Supplied entries
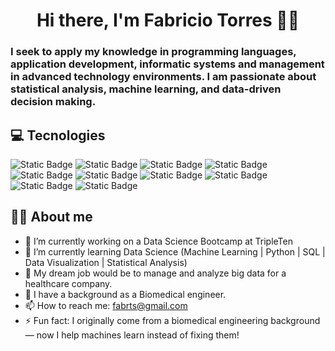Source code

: <h1 align="center"> Hi there, I'm Fabricio Torres 👋🏀 </h1>

### I seek to apply my knowledge in programming languages, application development, informatic systems and management in advanced technology environments. I am passionate about statistical analysis, machine learning, and data-driven decision making.
<!-- **FabrTs/FabrTs** is a ✨ _special_ ✨ repository because its `README.md` (this file) appears on your GitHub profile.

Here are some ideas to get you started: -->
## 💻 Tecnologies
![Static Badge](https://img.shields.io/badge/Python(numpy%2C%20pandas%2C%20Scikit--learn)-2249cb?style=for-the-badge)
![Static Badge](https://img.shields.io/badge/machine%20learning-orange?style=for-the-badge)
![Static Badge](https://img.shields.io/badge/data%20science-f7db2f?style=for-the-badge)
![Static Badge](https://img.shields.io/badge/SQL-26761f?style=for-the-badge)
![Static Badge](https://img.shields.io/badge/javascript-912cc6?style=for-the-badge)
![Static Badge](https://img.shields.io/badge/java-db1c24?style=for-the-badge)
![Static Badge](https://img.shields.io/badge/POO-2249cb?style=for-the-badge)
![Static Badge](https://img.shields.io/badge/C++-orange?style=for-the-badge)
![Static Badge](https://img.shields.io/badge/Visual%20Basic-f7db2f?style=for-the-badge)
![Static Badge](https://img.shields.io/badge/Visual%20Studio%20Code-26761f?style=for-the-badge)


## 👨‍💻 About me

- 🔭 I’m currently working on a Data Science Bootcamp at TripleTen
- 🌱 I’m currently learning Data Science (Machine Learning | Python | SQL | Data Visualization | Statistical Analysis)
- 🤔 My dream job would be to manage and analyze big data for a healthcare company.
- 💬 I have a background as a Biomedical engineer.
- 📫 How to reach me: fabrts@gmail.com
- ⚡ Fun fact: I originally come from a biomedical engineering background — now I help machines learn instead of fixing them!
<!-- - 👯 I’m looking to collaborate on: Open-source data science projects, machine learning challenges, or any backend development projects where I can contribute with Python or Java. -->
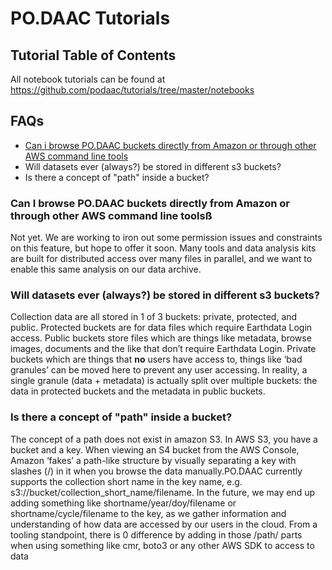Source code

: # PO.DAAC Tutorials

## Tutorial Table of Contents

All notebook tutorials can be found at <https://github.com/podaac/tutorials/tree/master/notebooks>

## FAQs

* [Can i browse PO.DAAC buckets directly from Amazon or through other AWS command line tools](#can-i-browse-podaac-buckets-directly-from-amazon-or-through-other-aws-command-line-tool)
* Will datasets ever (always?) be stored in different s3 buckets?
* Is there a concept of "path" inside a bucket?

### Can I browse PO.DAAC buckets directly from Amazon or through other AWS command line toolsß

Not yet. We are working to iron out some permission issues and constraints on this feature, but hope to offer it soon. Many tools and data analysis kits are built for distributed access over many files in parallel, and we want to enable this same analysis on our data archive.

### Will datasets ever (always?) be stored in different s3 buckets?

Collection data are all stored in 1 of 3 buckets: private, protected, and public. Protected buckets are for data files which require Earthdata Login access. Public buckets store files which are things like metadata, browse images, documents and the like that don’t require Earthdata Login. Private buckets which are things that **no** users have access to, things like ‘bad granules’ can be moved here to prevent any user accessing. In reality, a single granule (data +  metadata) is actually split over multiple buckets: the data in protected buckets and the metadata in public buckets.

### Is there a concept of "path" inside a bucket?

The concept of a path does not exist in amazon S3. In AWS S3, you have a bucket and a key. When viewing an S4 bucket from the AWS Console, Amazon ‘fakes’ a path-like structure by visually separating a key with slashes (/) in it when you browse the data manually.PO.DAAC currently supports the collection short name in the key name, e.g. s3://bucket/collection_short_name/filename. In the future, we may end up adding something like shortname/year/doy/filename or shortname/cycle/filename to the key, as we gather information and understanding of how data are accessed by our users in the cloud. From a tooling standpoint, there is 0 difference by adding in those /path/ parts when using something like cmr, boto3 or any other AWS SDK to access to data
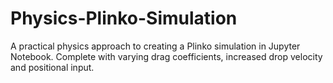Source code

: # Physics-Plinko-Simulation
A practical physics approach to creating a Plinko simulation in Jupyter Notebook. Complete with varying drag coefficients, increased drop velocity and positional input. 
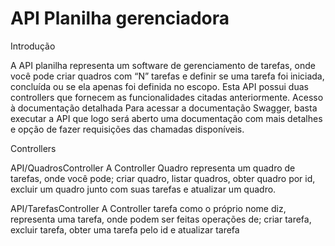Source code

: # API Planilha gerenciadora

Introdução

A API planilha representa um software de gerenciamento de tarefas, onde você pode criar quadros com “N” tarefas e definir se uma tarefa foi iniciada, concluída ou se ela apenas foi definida no escopo. Esta API possui duas controllers que fornecem as funcionalidades citadas anteriormente.
Acesso à documentação detalhada
Para acessar a documentação Swagger, basta executar a API que logo será aberto uma documentação com mais detalhes e opção de fazer requisições das chamadas disponíveis.

Controllers

API/QuadrosController
A Controller Quadro representa um quadro de tarefas, onde você pode; criar quadro, listar quadros, obter quadro por id, excluir um quadro junto com suas tarefas e atualizar um quadro.

API/TarefasController
A Controller tarefa como o próprio nome diz, representa uma tarefa, onde podem ser feitas operações de; criar tarefa, excluir tarefa, obter uma tarefa pelo id e atualizar tarefa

What the exercise asks
Each line of the material with the word "there" in it should be listed.

Solution to the exercise
: <h1 align="center"> Hi there, I'm Fabricio Torres 👋🏀 </h1>
* Is there a concept of "path" inside a bucket?
### Is there a concept of "path" inside a bucket?
The concept of a path does not exist in amazon S3. In AWS S3, you have a bucket and a key. When viewing an S4 bucket from the AWS Console, Amazon ‘fakes’ a path-like structure by visually separating a key with slashes (/) in it when you browse the data manually.PO.DAAC currently supports the collection short name in the key name, e.g. s3://bucket/collection_short_name/filename. In the future, we may end up adding something like shortname/year/doy/filename or shortname/cycle/filename to the key, as we gather information and understanding of how data are accessed by our users in the cloud. From a tooling standpoint, there is 0 difference by adding in those /path/ parts when using something like cmr, boto3 or any other AWS SDK to access to data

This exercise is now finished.